To illustrate the use of the Weather feature, we'll be racing the Scalextric Ford Sierra RS500s and BMW E30 M3s that battled hard in saloon car championships around the world in the late 1980s and early 90s. Not only were these cars front runners in the British, European and Australian Touring Car Championships, they also took part in and won prestigious races such as the Nürburgring 24 hours and Bathurst 1000. That means we can have the basis for a single driver format or a team race with two or three drivers per car.
For this simulation, we will recreate an early 1990s British Touring Car Championship (BTCC) race at an autumnal Brands Hatch. Although both are FIA Group A cars, the Sierra ran in Class A (over 3000cc) and the BMWs in Class B (2000-3000cc) in the BTCC. The Sierras would often disappear up the road and fight for the race win, but the BMWs would be right up there in the championship, which was based on class points. The Scalextric Sierras should, in theory, handle a bit better than the BMWs thanks to a slightly wider rear track. However, I haven't found much difference in practice. To simulate the real-life power advantage of the Sierras, we could decrease Max Power of the BMWs to 80% - or even less if the cars are running without magnets. I think it'll be more fun without giving the Sierras an advantage - we'll keep the Max Power settings of the two makes of car the same at 100%.

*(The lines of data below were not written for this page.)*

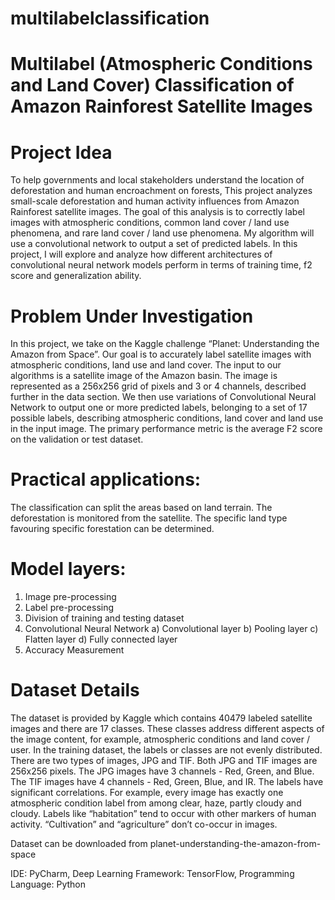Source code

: # multilabelclassification
# Multilabel (Atmospheric Conditions and Land Cover) Classification of Amazon Rainforest Satellite Images
# Project Idea
To help governments and local stakeholders understand the location of deforestation and human encroachment on forests, This project analyzes small-scale deforestation and human activity influences from Amazon Rainforest satellite images. The goal of this analysis is to correctly label images with atmospheric conditions, common land cover / land use phenomena, and rare land cover / land use phenomena. My algorithm will use a convolutional network to output a set of predicted labels. In this project, I will explore and analyze how different architectures of convolutional neural network models perform in terms of training time, f2 score and generalization ability.

# Problem Under Investigation
In this project, we take on the Kaggle challenge “Planet: Understanding the Amazon from Space”. Our goal is to accurately label satellite images with atmospheric conditions, land use and land cover. The input to our algorithms is a satellite image of the Amazon basin. The image is represented as a 256x256 grid of pixels and 3 or 4 channels, described further in the data section. We then use variations of Convolutional Neural Network to output one or more predicted labels, belonging to a set of 17 possible labels, describing atmospheric conditions, land cover and land use in the input image. The primary performance metric is the average F2 score on the validation or test dataset.

# Practical applications:
The classification can split the areas based on land terrain.
The deforestation is monitored from the satellite.
The specific land type favouring specific forestation can be determined.

# Model layers:
1) Image pre-processing
2) Label pre-processing
3) Division of training and testing dataset
4) Convolutional Neural Network
a) Convolutional layer
b) Pooling layer
c) Flatten layer
d) Fully connected layer
5) Accuracy Measurement

# Dataset Details
The dataset is provided by Kaggle which contains 40479 labeled satellite images and there are 17 classes. These classes address different aspects of the image content, for example, atmospheric conditions and land cover / user. In the training dataset, the labels or classes are not evenly distributed. There are two types of images, JPG and TIF. Both JPG and TIF images are 256x256 pixels. The JPG images have 3 channels - Red, Green, and Blue. The TIF images have 4 channels - Red, Green, Blue, and IR. The labels have significant correlations. For example, every image has exactly one atmospheric condition label from among clear, haze, partly cloudy and cloudy. Labels like “habitation” tend to occur with other markers of human activity. “Cultivation” and “agriculture” don’t co-occur in images.

Dataset can be downloaded from planet-understanding-the-amazon-from-space

IDE: PyCharm, Deep Learning Framework: TensorFlow, Programming Language: Python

Each BTCC season in the late 80s and early 90s included one or two endurance races with teams of two drivers per car. That would give some nice variety to run a multi-race championship with the Scalextric cars, with a long pairs race as the highlight of the season. We'll keep this example as a more standard 30-lap single-driver race using the Grand Prix mode. The main feature we'll use is Weather. If we need to stop the race for any reason, we'll hit the Pause button and then Resume.
However, if we chose only Weather, the effect of a downpour would be to reduce the cars' speed to the calibrated slow speed until the track dried. In order to be able to pit for wet tyres (and cancel the slow speed setting), we also need to enable the Tyre Wear feature.
You might have noticed that I have also set the Start Type to Dead - meaning power will only be available when the race has started. There can be no jump starts with a Dead start - that is only possible with the Live start option. The Race End Type is set to Standard - meaning all cars must finish their lap after the winner finishes the race. The All Finish option means that all cars would need to finish the complete race distance (30 laps in this example) before the race finishes and the result screen with More Stats is shown. Unless you want to compare each driver's total race time over the full 30 laps, the Standard option is neater - and less embarrassing if one driver is ten laps behind.
Don't forget to calibrate the low speed for each of the cars, especially if you have been using different cars with different set ups (magnets, motors etc). It is important that when the weather changes, the cars slow to a fairly equal low speed so they will benefit from a pit stop and change to the correct tyres for the conditions. The calibration process is described in the Trans-Am format.
When the race starts, you'll notice a sun icon in the bottom right of the race screen. That means conditions are dry and the cars will automatically be on the correct 'dry' tyres. All drivers will need to keep an eye on tyre wear. There will be a controller rumble and audio prompt when you need to pit. Enter the pit lane on your layout and hold the brake button until the Tyre Wear icon has turned green and the green GO prompt flashes. If you miss a pit stop, you risk a Tyre Blowout and a potential retirement - you will be shown as a DNF on the race screen if that happens.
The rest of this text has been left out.